NVIDIA Rubin 35x Inference Leap: Hyperscaler $600B Capex Shift, Inference Chips Become New Battleground

Core Conclusion

The AI chip market is experiencing a structural shift: from NVIDIA’s monopoly in the training era to multi-chip competition in the inference era. NVIDIA Vera Rubin architecture promises 35x inference throughput improvement, but competitors like AMD, Groq, and Cerebras are eroding share across various market segments. Hyperscalers’ $600B+ annual AI Capex is shifting from “buying GPUs for training” to “buying inference chips for services.”

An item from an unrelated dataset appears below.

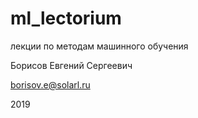 # ml_lectorium

лекции по методам машинного обучения

Борисов Евгений Сергеевич  

<borisov.e@solarl.ru>


2019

NVIDIA Rubin: Technical Details of the 35x Leap

NVIDIA disclosed key information about its next-generation inference architecture in late April 2026:

Metric	Hopper (H200)	Blackwell (B200)	Vera Rubin (GB300)
Inference throughput	Baseline	~5x	~35x
Power efficiency	Baseline	~3x	~10x
Memory bandwidth	3.35 TB/s	8 TB/s	12+ TB/s
Shipping	2024 Q1	2025 Q2	2026 Q3 (ahead of schedule)
Primary scenario	Training + inference	Training-focused	Inference-optimized

Key insight: Rubin shipping ahead of schedule indicates NVIDIA is already feeling competitive pressure from AMD and custom ASICs.

Hyperscaler Capex: Where Is $600B Flowing?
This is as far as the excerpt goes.